Achieving Clinician Buy-in to Technology

Bryan Bergeron, MD

In This Article

Group Behavior

Groups of clinicians change slowly, even when a change is obviously the best course of action. The Technology Adoption Curve,[3] illustrated in Figure 2, models the time required to achieve group buy-in for a technology, whether it's a stethoscope or an EMR. The shape of the Technology Adoption Curve -- an elongated "s" -- can be explained by the statistical quality of variance about the mean of any measure. Many physical characteristics and psychological phenomena are distributed according to a bell-shaped curve, illustrated on the lower half of Figure 2. Moving from left to right along the bell-shaped distribution, and counting the total number of adopters along the way, results in the s-shaped Technology Adoption Curve that extends to the top half of the figure. At the right edge of the adoption curve, virtually every clinician in the population of potential adopters has made the change to the new technology.

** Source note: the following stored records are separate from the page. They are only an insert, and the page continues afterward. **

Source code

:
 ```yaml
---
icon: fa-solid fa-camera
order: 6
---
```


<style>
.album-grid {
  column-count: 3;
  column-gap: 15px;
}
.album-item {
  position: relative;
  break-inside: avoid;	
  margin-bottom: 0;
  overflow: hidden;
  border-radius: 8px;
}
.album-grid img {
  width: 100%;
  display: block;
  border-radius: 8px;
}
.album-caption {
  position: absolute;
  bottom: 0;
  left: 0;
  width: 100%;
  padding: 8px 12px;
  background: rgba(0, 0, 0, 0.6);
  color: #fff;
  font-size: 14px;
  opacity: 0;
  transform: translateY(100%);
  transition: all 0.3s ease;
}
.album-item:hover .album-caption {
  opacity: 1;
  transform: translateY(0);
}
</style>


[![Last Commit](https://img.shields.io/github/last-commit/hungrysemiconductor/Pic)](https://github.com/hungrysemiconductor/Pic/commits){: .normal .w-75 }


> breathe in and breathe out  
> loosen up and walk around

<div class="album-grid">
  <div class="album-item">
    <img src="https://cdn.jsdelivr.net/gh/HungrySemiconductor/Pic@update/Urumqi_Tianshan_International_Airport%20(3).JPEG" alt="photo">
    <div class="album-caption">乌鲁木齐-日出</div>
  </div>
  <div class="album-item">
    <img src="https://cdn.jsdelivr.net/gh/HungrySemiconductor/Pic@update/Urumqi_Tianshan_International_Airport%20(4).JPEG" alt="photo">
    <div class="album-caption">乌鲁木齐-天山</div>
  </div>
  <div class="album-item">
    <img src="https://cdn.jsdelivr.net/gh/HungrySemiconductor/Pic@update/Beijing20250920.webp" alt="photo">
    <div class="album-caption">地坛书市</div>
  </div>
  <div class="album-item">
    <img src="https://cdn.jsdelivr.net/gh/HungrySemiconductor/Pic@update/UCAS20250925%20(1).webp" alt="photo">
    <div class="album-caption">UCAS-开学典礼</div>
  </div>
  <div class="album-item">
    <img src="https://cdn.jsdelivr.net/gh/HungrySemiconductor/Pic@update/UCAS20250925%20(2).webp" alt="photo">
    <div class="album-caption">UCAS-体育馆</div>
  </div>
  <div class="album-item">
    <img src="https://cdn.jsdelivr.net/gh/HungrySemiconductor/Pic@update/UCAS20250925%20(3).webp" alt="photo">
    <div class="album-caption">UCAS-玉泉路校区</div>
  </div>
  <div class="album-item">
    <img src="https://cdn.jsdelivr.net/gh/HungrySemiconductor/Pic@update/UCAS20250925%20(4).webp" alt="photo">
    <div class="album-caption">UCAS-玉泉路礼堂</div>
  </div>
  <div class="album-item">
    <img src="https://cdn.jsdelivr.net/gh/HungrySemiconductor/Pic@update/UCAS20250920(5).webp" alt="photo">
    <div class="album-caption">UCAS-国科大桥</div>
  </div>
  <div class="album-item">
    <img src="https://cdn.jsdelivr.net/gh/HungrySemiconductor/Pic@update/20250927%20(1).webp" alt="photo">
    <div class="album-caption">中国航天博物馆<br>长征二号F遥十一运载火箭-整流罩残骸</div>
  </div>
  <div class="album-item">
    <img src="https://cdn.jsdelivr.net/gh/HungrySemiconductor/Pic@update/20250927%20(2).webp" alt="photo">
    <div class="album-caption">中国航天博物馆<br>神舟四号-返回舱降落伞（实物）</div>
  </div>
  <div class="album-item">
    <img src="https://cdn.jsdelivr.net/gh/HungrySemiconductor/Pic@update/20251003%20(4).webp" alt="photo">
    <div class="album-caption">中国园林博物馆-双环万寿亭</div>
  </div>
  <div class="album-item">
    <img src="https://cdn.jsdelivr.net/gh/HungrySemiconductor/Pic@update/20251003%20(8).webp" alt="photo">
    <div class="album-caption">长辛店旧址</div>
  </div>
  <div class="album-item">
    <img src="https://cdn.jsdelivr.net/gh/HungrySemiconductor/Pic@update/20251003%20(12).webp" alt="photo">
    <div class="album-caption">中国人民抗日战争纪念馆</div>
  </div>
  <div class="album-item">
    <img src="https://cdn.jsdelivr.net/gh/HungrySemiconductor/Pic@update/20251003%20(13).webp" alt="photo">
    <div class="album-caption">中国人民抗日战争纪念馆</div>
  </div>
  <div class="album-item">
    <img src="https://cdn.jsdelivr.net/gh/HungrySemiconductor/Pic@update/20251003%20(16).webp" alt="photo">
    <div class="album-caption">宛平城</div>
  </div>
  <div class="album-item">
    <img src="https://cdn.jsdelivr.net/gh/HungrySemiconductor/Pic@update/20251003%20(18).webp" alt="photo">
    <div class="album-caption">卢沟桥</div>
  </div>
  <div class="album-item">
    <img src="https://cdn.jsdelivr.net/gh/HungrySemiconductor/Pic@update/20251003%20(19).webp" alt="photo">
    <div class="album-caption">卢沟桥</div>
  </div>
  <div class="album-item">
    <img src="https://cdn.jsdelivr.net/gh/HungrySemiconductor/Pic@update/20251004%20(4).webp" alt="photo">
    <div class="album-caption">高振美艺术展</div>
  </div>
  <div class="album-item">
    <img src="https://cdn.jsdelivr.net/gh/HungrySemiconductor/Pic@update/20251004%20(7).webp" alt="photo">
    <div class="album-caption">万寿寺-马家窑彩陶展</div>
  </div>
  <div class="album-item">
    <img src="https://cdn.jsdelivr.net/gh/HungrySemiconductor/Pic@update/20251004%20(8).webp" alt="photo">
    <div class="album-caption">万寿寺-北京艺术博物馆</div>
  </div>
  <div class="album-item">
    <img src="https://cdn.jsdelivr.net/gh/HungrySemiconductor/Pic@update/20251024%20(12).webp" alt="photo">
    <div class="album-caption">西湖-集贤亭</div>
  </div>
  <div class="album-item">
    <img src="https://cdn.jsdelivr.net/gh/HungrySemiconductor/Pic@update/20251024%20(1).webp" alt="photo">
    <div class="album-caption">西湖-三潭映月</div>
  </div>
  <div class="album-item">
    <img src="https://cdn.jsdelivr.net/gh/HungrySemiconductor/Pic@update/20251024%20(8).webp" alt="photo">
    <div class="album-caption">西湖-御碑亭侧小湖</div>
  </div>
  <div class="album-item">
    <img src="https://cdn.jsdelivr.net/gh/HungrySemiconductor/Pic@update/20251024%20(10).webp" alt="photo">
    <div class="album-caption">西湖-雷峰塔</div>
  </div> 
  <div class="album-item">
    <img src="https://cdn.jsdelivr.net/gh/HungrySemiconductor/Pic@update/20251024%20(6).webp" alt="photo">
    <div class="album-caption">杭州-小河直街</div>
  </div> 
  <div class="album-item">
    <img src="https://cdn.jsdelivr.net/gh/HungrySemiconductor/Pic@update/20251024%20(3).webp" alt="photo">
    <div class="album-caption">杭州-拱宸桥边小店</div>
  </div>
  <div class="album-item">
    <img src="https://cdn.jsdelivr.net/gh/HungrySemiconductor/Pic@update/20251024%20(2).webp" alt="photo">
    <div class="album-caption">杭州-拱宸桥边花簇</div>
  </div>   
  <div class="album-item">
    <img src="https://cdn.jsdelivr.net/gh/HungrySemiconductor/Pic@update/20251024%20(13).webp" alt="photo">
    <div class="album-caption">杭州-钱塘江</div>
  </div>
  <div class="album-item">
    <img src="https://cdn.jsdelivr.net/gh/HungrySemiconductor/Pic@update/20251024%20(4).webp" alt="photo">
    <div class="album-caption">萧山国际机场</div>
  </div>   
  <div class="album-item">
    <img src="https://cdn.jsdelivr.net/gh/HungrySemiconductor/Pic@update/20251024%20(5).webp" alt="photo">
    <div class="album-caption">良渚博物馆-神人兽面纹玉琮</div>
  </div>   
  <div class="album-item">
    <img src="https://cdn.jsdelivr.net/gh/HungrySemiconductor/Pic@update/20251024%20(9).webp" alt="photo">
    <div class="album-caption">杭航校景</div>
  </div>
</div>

The Technology Adoption Curve.

Marketers in the high-tech industry typically slice the s-shaped adoption curve into 5 specific areas that describe the characteristics of those in each time slice: Innovators, Early Adopters, Early Majority, Late Majority, and Laggards. The first group to adopt a new technology are the Innovators, who characteristically have an infatuation with the technology, for technology's sake. Innovators must have the latest technology, regardless of whether it's practical or provides a solution for a particular problem. That said, Innovators don't necessarily live in the clouds; they may be habitually drawn to new technologies so that they can build on them or apply them in new, nonrelated areas. Often these areas are in an industry that never occurred to the original technology designers. For example, the innovators who chose to use their Palm Pilots to transfer patient data from one resident to the next probably used their PDAs in an application area that never occurred to the original Palm development team.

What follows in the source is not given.